Siempre que hay acción o diálogos, el autor intercala brevísimas descripciones, como relámpagos que, por acumulación, nos iluminan y detallan de modo incesante las escenas y los personajes. Esto se hace usando un tono, a la vez, sarcástico y misericordioso. Esta simpatía del autor se transmite al lector que disculpa o comprende sin dificultad todas las humanas miserias que desfilan, con tremenda crudeza y corrosivo humor, ante sus ojos. El cóctel de acidez y compasión da un tono inigualable al relato.
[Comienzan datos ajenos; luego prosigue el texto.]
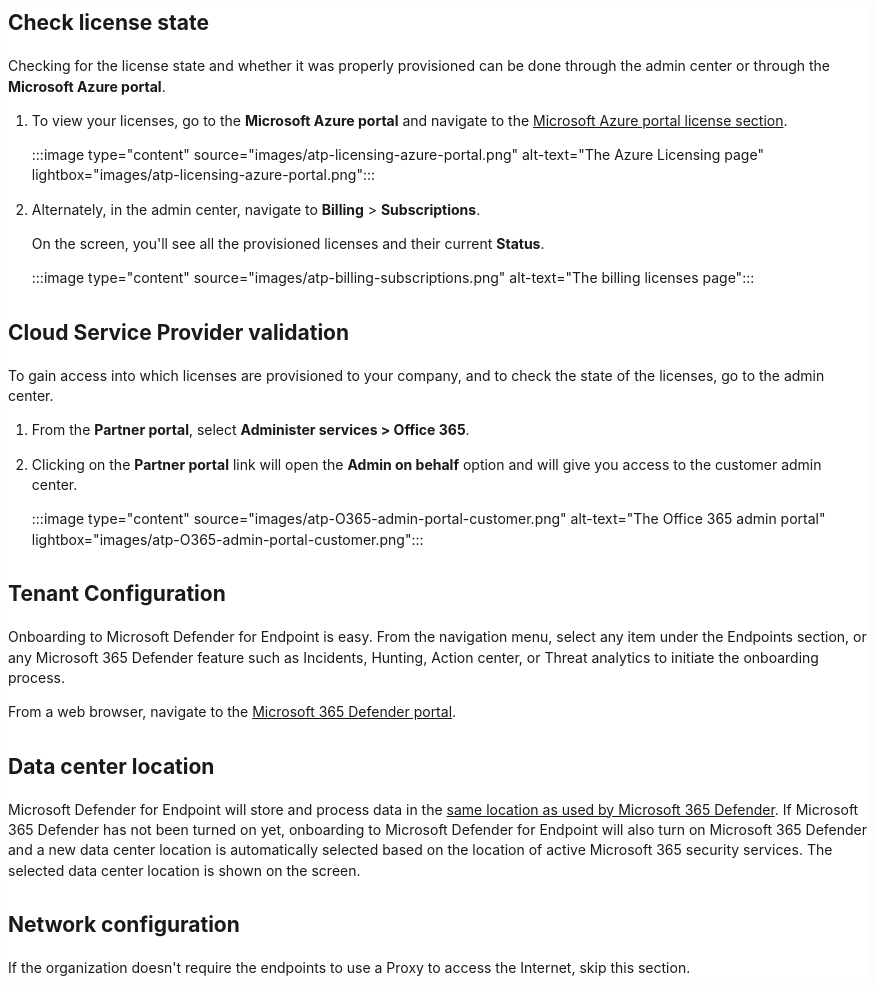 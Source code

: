 ## Check license state

Checking for the license state and whether it was properly provisioned can be done through the admin center or through the **Microsoft Azure portal**.

1. To view your licenses, go to the **Microsoft Azure portal** and navigate to the [Microsoft Azure portal license section](https://portal.azure.com/#blade/Microsoft_AAD_IAM/LicensesMenuBlade/Products).

   :::image type="content" source="images/atp-licensing-azure-portal.png" alt-text="The Azure Licensing page" lightbox="images/atp-licensing-azure-portal.png":::

1. Alternately, in the admin center, navigate to **Billing** \> **Subscriptions**.

    On the screen, you'll see all the provisioned licenses and their current **Status**.

    :::image type="content" source="images/atp-billing-subscriptions.png" alt-text="The billing licenses page":::

## Cloud Service Provider validation

To gain access into which licenses are provisioned to your company, and to check the state of the licenses, go to the admin center.

1. From the **Partner portal**, select **Administer services > Office 365**.

2. Clicking on the **Partner portal** link will open the **Admin on behalf** option and will give you access to the customer admin center.

   :::image type="content" source="images/atp-O365-admin-portal-customer.png" alt-text="The Office 365 admin portal" lightbox="images/atp-O365-admin-portal-customer.png":::

## Tenant Configuration

Onboarding to Microsoft Defender for Endpoint is easy. From the navigation menu, select any item under the Endpoints section, or any Microsoft 365 Defender feature such as Incidents, Hunting, Action center, or Threat analytics to initiate the onboarding process.

From a web browser, navigate to the <a href="https://go.microsoft.com/fwlink/p/?linkid=2077139" target="_blank">Microsoft 365 Defender portal</a>.

## Data center location

Microsoft Defender for Endpoint will store and process data in the [same location as used by Microsoft 365 Defender](/microsoft-365/security/defender/m365d-enable). If Microsoft 365 Defender has not been turned on yet, onboarding to Microsoft Defender for Endpoint will also turn on Microsoft 365 Defender and a new data center location is automatically selected based on the location of active Microsoft 365 security services. The selected data center location is shown on the screen.

## Network configuration

If the organization doesn't require the endpoints to use a Proxy to access the Internet, skip this section.
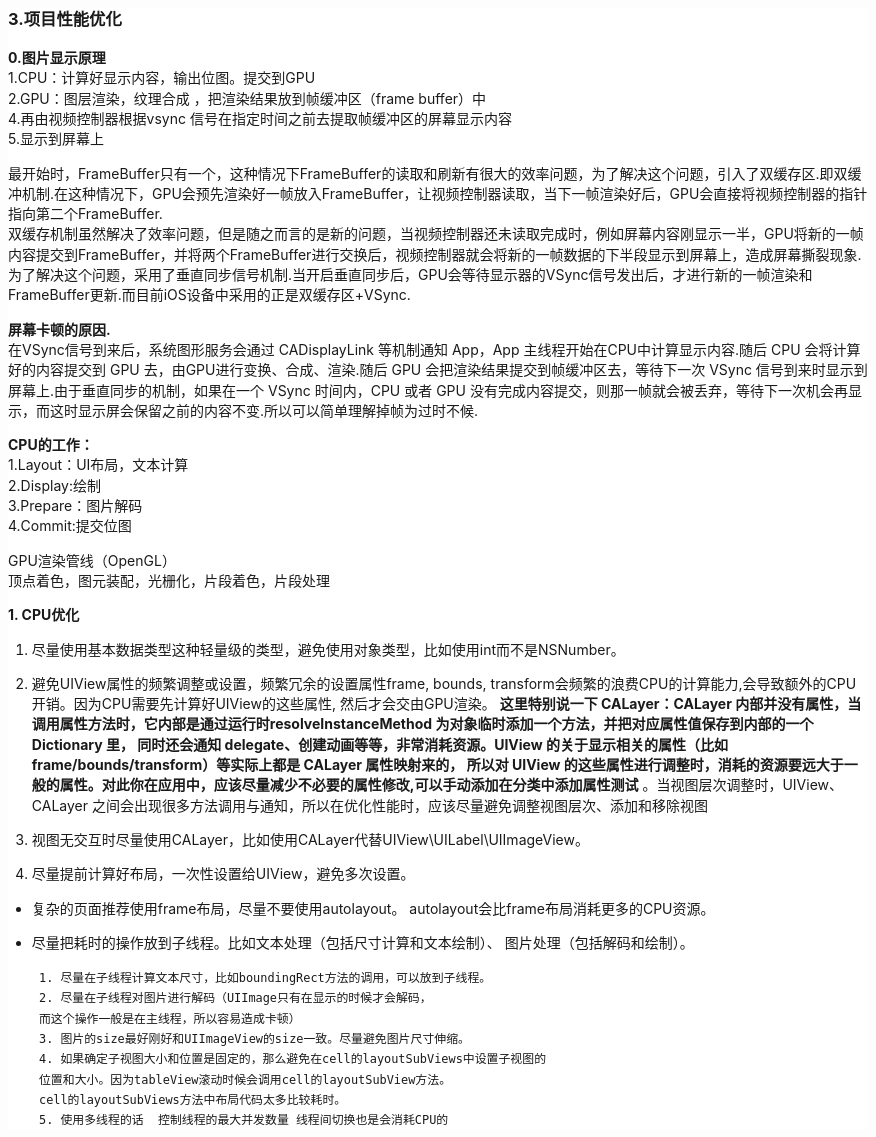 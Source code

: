 	
### 3.项目性能优化

**0.图片显示原理**  
1.CPU：计算好显示内容，输出位图。提交到GPU  
2.GPU：图层渲染，纹理合成  ，把渲染结果放到帧缓冲区（frame buffer）中  
4.再由视频控制器根据vsync 信号在指定时间之前去提取帧缓冲区的屏幕显示内容  
5.显示到屏幕上  

最开始时，FrameBuffer只有一个，这种情况下FrameBuffer的读取和刷新有很大的效率问题，为了解决这个问题，引入了双缓存区.即双缓冲机制.在这种情况下，GPU会预先渲染好一帧放入FrameBuffer，让视频控制器读取，当下一帧渲染好后，GPU会直接将视频控制器的指针指向第二个FrameBuffer.  
双缓存机制虽然解决了效率问题，但是随之而言的是新的问题，当视频控制器还未读取完成时，例如屏幕内容刚显示一半，GPU将新的一帧内容提交到FrameBuffer，并将两个FrameBuffer进行交换后，视频控制器就会将新的一帧数据的下半段显示到屏幕上，造成屏幕撕裂现象.  
为了解决这个问题，采用了垂直同步信号机制.当开启垂直同步后，GPU会等待显示器的VSync信号发出后，才进行新的一帧渲染和FrameBuffer更新.而目前iOS设备中采用的正是双缓存区+VSync.

**屏幕卡顿的原因.**  
在VSync信号到来后，系统图形服务会通过 CADisplayLink 等机制通知 App，App 主线程开始在CPU中计算显示内容.随后 CPU 会将计算好的内容提交到 GPU 去，由GPU进行变换、合成、渲染.随后 GPU 会把渲染结果提交到帧缓冲区去，等待下一次 VSync 信号到来时显示到屏幕上.由于垂直同步的机制，如果在一个 VSync 时间内，CPU 或者 GPU 没有完成内容提交，则那一帧就会被丢弃，等待下一次机会再显示，而这时显示屏会保留之前的内容不变.所以可以简单理解掉帧为过时不候.



**CPU的工作：**  
1.Layout：UI布局，文本计算  
2.Display:绘制  
3.Prepare：图片解码  
4.Commit:提交位图  

GPU渲染管线（OpenGL）  
顶点着色，图元装配，光栅化，片段着色，片段处理

**1. CPU优化**

1. 尽量使用基本数据类型这种轻量级的类型，避免使用对象类型，比如使用int而不是NSNumber。	
2. 避免UIView属性的频繁调整或设置，频繁冗余的设置属性frame, bounds, transform会频繁的浪费CPU的计算能力,会导致额外的CPU开销。因为CPU需要先计算好UIView的这些属性, 然后才会交由GPU渲染。
**这里特别说一下 CALayer：CALayer 内部并没有属性，当调用属性方法时，它内部是通过运行时resolveInstanceMethod  为对象临时添加一个方法，并把对应属性值保存到内部的一个 Dictionary 里， 同时还会通知 delegate、创建动画等等，非常消耗资源。UIView 的关于显示相关的属性（比如 frame/bounds/transform）等实际上都是 CALayer 属性映射来的， 所以对 UIView 的这些属性进行调整时，消耗的资源要远大于一般的属性。对此你在应用中，应该尽量减少不必要的属性修改,可以手动添加在分类中添加属性测试**	。当视图层次调整时，UIView、CALayer 之间会出现很多方法调用与通知，所以在优化性能时，应该尽量避免调整视图层次、添加和移除视图

3. 视图无交互时尽量使用CALayer，比如使用CALayer代替UIView\UILabel\UIImageView。
	
4. 尽量提前计算好布局，一次性设置给UIView，避免多次设置。
		
* 复杂的页面推荐使用frame布局，尽量不要使用autolayout。
		autolayout会比frame布局消耗更多的CPU资源。
*  尽量把耗时的操作放到子线程。比如文本处理（包括尺寸计算和文本绘制）、
		图片处理（包括解码和绘制）。
		
		1. 尽量在子线程计算文本尺寸，比如boundingRect方法的调用，可以放到子线程。
		2. 尽量在子线程对图片进行解码（UIImage只有在显示的时候才会解码，
		而这个操作一般是在主线程，所以容易造成卡顿）
		3. 图片的size最好刚好和UIImageView的size一致。尽量避免图片尺寸伸缩。
		4. 如果确定子视图大小和位置是固定的，那么避免在cell的layoutSubViews中设置子视图的
		位置和大小。因为tableView滚动时候会调用cell的layoutSubView方法。
		cell的layoutSubViews方法中布局代码太多比较耗时。
		5. 使用多线程的话  控制线程的最大并发数量 线程间切换也是会消耗CPU的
La descripción acumulativa de Ignatius, con su estrafalario atuendo, sus gaseosos percances digestivos y su tamaño monumental, se completa con el discurso de sus escritos: asistimos a una exposición, en primera persona, de una visión totalizadora del cosmos, llena de nostalgia medieval, militante contra los horrores del mundo moderno y guiada por el buen gusto y la decencia, aunque incorpora chapuceras martingalas psicologistas, con las que Ignatius sesga los vulgares hechos, justificándose como el sujeto intachable que es.

He dejado para el final la revelación más pasmosa: en realidad es una novela de amor. Hay una estrafalaria y aguerrida Dulcinea en la vida de Ignatius. Más que una Dulcinea, puesto que al final su presencia real rescata a Ignatius, que huye con ella de Nueva Orleans a Nueva York y evita así su internamiento en el Hospital de Caridad, donde le esperaban las mangueras de agua fría y las corrientes. Myrna Minkoff la “novia” de Ignatius es su contrapunto: una guerrillera militante de todas las causas sociales, que considera a Ignatius un reaccionario. El amor/odio de Ignatius por esta “mozuela desvergonzada a la que habría que azotar hasta hacerla sangrar” es la fuerza motriz que impulsa todas y cada una de sus hazañas. Los dos lo ignoran, pero están enamorados. Es una lástima que la prematura muerte del autor, nos privara de una sabrosísima y casi inevitable segunda parte de las andanzas de esta cataclísmica pareja. La primera parte transcurre en Nueva Orleans. La bola de cristal me dice que la segunda hubiera transcurrido en Nueva York, ciudad que hubiera propiciado catástrofes de dimensiones aún mayores. Pena.

 
Una estatua de Ignatius Reilly puede verse hoy en el bloque 800 de la calle Canal, en Nueva Orleans, en el antiguo emplazamiento de los almacenes D. H. Holmes, que es donde comienza la acción narrada en el libro. Debería emprender algún día yo, una peregrinación hasta ese sagrado lugar.